Guerres de l’eau «Il y aura uniquement des perdants, à savoir l’humanité»

Gregoire Galley

30.3.2023

L’hiver 2022/2023 s’est montré particulièrement avare en précipitations. Dans ces conditions, des restrictions d’eau pourraient être instaurées cet été en Suisse. Secrétaire de la Société suisse d’hydrogéologie et hydrogéologue chez pbplan AG à Planfayon (FR), Raphaël Kropf fait le point sur la situation.

Des restrictions d’eau en Suisse ? Il faut s’y attendre…

Des restrictions d’eau en Suisse ? Il faut s’y attendre…

L’hiver 2022/2023 s’est montré particulièrement avare en précipitations. Dans ces conditions, des restrictions d’eau pourraient être instaurées cet été en Suisse.

30.03.2023

Gregoire Galley

30.3.2023

Les précipitations de ces dernières semaines peuvent-elles combler le déficit hydrique des nappes phréatiques sur le Plateau ?

«Non, ces précipitations ne sont pas suffisantes. Il manque des précipitations depuis décembre dernier. Ce déficit hydrique est toutefois moins marqué en Romandie qu’à l’Est de la Suisse. Un autre élément important à prendre en compte est le peu de neige qu’il y a eu cet hiver. Cette situation pourrait effectivement créer des restrictions».

Combien de jours de pluie faudrait-il pour retrouver une situation normale ?

«Le manque d’eau varie grandement selon les régions. Cela dépend aussi beaucoup de l’intensité des précipitations. En effet, si ces dernières sont très intenses, il y a beaucoup de ruissellement et donc peu d’infiltration dans le sous-sol, empêchant ainsi les nappes phréatiques de se recharger».

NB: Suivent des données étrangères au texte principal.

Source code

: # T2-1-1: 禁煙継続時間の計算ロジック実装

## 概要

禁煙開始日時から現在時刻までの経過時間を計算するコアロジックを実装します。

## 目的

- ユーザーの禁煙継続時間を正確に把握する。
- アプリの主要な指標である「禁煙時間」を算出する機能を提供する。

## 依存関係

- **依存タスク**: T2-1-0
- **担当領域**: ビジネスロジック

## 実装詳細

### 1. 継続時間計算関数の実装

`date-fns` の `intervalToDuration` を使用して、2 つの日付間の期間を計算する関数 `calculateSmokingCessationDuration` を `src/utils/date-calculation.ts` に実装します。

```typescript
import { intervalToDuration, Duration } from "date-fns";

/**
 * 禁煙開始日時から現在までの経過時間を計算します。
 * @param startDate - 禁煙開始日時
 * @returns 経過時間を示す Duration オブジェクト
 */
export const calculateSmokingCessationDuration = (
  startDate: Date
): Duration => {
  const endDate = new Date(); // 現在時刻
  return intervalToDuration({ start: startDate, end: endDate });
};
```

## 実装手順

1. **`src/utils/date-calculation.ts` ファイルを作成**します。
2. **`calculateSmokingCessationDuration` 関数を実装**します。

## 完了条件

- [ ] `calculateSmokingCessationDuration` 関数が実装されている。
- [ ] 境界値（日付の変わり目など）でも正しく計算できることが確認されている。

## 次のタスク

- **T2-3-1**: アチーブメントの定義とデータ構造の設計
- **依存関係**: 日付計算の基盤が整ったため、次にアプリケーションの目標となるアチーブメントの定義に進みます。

«En outre, avec l’augmentation des températures au printemps, il y a davantage d’évaporation. L’eau est également absorbée par les plantes pour leur croissance. Pour donner un chiffre, il faudrait une dizaine de jours de pluie pour détendre la situation. Toutefois, il est important de préciser que ces précipitations devront être peu intenses mais continues afin de permettre à l’eau de s’infiltrer dans les sols».

«On estime que l’alimentation des eaux souterraines va diminuer à l’avenir»

Raphaël Kropf

Hydrogéologue

Peut-on craindre des restrictions d’eau pour cet été ?

«Il faut savoir que l’hiver est la meilleure saison pour alimenter les nappes phréatiques puisque l’évaporation est plus faible en raison des températures froides et que les végétaux absorbent moins d’eau car ils ne croissent pas. Malgré les faibles précipitations, nos rivières ne sont pas asséchées car elles sont alimentées par les eaux souterraines. Si ces réservoirs ne sont pas remplis en hiver, cela a bien sûr une influence négative sur le débit des rivières durant la belle saison. De cette manière, il est possible que des restrictions soient mises en vigueur en été. Il en va de même pour l’eau potable».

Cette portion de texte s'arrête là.